Anyway - here it is in dry fit mode....


----------



## martinrjensen (Sep 23, 2007)

I went with more modern gruppo's on my bikes too. You will like the ride.


----------



## fasteddy07 (Jun 4, 2007)

I do like shifting on the brake -

I have an MX-Leader in DA 8, my Corsa Extra is in DA-8 , both with brifters and a Professional in DA-8 with indexed on the down-tube shifters.

My 1XM is in 7900 - sweet 

BUT - 

The bestest shifting rig - bar none is the corsa extra in DA 7400 8 Speed brifters - 

Just cant get going in putting together another set of that...

I only have one friction shifting classic in the stable. Don't ride that much


----------



## latman (Apr 24, 2004)

I have a DA 7 spd Criterium and a 7410 DA 8spd STI Strada OS and that STI shifting is just as good as anything newer I have. (I Must admit i don't love Downtube shifting or single pivot calipers too much)


----------



## fasteddy07 (Jun 4, 2007)

*Agreed -*

Single pivot is rough compared to current dual pivot - but it gets the job done. 

If I have been on the cross bike, I nearly launch myself first time back on my Corsa with single pivots - then if I have been on that for a while and get on the 7900 equipped carbon Merckx I nearly launch off of that after the first couple of stops.

Spend any time with any of them and I adjust and they seem fine.


----------



## martinrjensen (Sep 23, 2007)

Actually, they really aren't. That's why Campy went back to them for the rear brake, because they are not quite as strong as dual pivot and mounted on the back, make it less likely to lock up the rear wheel.


fasteddy07 said:


> Single pivot is rough compared to current dual pivot *- but it gets the job done.*
> 
> If I have been on the cross bike, I nearly launch myself first time back on my Corsa with single pivots - then if I have been on that for a while and get on the 7900 equipped carbon Merckx I nearly launch off of that after the first couple of stops.
> 
> Spend any time with any of them and I adjust and they seem fine.


----------



## innergel (Jun 14, 2002)

What size is that, I'm guessing 60cm?
What color bar tape you going with?

Looks fantastic so far.


----------



## fasteddy07 (Jun 4, 2007)

_Thanks_

61CM measures to 60.5 C-C when I put a tape on it.

What color tape would _you_ put on there?

It has been a subject of debate - White? Red? Black? Combinations?

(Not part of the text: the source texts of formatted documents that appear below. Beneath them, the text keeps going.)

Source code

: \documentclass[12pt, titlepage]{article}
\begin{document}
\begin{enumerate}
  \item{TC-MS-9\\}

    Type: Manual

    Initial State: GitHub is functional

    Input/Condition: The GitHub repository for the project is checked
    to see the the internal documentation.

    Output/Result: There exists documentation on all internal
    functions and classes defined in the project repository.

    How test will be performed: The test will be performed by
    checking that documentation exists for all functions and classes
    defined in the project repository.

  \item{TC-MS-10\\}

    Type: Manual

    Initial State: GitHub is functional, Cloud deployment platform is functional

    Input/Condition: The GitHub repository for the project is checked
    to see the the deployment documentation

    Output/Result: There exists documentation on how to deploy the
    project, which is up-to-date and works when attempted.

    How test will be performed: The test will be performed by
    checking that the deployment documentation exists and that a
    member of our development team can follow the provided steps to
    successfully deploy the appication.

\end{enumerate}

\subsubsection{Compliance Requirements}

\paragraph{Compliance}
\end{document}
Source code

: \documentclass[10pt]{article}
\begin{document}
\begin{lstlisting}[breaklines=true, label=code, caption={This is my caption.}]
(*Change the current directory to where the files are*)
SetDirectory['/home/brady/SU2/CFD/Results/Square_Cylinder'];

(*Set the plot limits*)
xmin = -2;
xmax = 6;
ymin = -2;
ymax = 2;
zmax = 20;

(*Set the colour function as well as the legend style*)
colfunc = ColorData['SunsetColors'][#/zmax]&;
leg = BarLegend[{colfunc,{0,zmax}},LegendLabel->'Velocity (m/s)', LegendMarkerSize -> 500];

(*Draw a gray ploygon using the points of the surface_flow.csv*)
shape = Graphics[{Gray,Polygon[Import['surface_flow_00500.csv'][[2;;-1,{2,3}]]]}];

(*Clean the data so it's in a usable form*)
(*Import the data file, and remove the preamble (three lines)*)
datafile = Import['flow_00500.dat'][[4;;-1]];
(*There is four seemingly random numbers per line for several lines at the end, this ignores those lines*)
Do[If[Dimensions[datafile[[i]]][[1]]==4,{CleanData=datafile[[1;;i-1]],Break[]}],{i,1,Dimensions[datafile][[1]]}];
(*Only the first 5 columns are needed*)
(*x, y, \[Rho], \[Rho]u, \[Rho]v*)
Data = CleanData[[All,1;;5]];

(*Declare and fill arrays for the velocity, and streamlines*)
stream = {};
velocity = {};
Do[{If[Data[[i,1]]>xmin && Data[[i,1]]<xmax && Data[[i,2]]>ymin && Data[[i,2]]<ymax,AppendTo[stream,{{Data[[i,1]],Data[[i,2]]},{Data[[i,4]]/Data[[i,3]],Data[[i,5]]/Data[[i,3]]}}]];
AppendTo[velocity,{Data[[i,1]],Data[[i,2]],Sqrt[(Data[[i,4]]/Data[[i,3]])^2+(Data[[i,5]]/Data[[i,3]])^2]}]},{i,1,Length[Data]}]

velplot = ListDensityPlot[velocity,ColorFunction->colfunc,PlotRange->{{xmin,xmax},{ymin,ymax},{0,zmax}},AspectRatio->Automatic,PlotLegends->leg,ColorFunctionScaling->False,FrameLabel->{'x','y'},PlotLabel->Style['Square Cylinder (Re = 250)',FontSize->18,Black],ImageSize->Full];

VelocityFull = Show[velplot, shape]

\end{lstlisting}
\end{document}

I am anxious to get it done. Still need to tap and face the bottom bracket and mill the fork crown race.


----------



## innergel (Jun 14, 2002)

fasteddy07 said:


> _Thanks_
> 
> 61CM measures to 60.5 C-C when I put a tape on it.
> 
> ...


61cm = damn near perfect! I could ride that bad boy, esp. with the extra stem height. Not often we get to see the big ones. 

I'd go white tape with red stitching. 









As an alternate, I'd go brown leather tape and matching saddle cover. (I could hook that up for you, if you are interested - click the link in my sig)


----------



## atpjunkie (Mar 23, 2002)

*red tape*

or Innergels Red / White


----------



## fasteddy07 (Jun 4, 2007)

I am on board with the red / white - 

I have a bin in on a red Merckx logo on white cork - If i don't get that, I like the look of that Fizik


----------



## AJL (Jul 9, 2009)

That's a sweet looking ride :thumbsup: Please post final build pics when you're done.


----------



## RekibTaf (Sep 10, 2008)

I've got a 60cm MX-Leader in the exact same colors. Mine is a respray though. Built with Campy Athena 11sp... I like modern groups on lugged frames... steel and carbon work well together.


----------



## metalheart (Sep 3, 2010)

I have a late nineties Corsa ... nice riding bike.


----------



## kablebike (Jul 24, 2011)

*Sweet ride*

That looks great. 
I am waiting for my own to be built up. 
Should be ready very soon


----------



## HigherGround (Mar 3, 2005)

Looks great fasteddy, I like it already! :thumbsup:


----------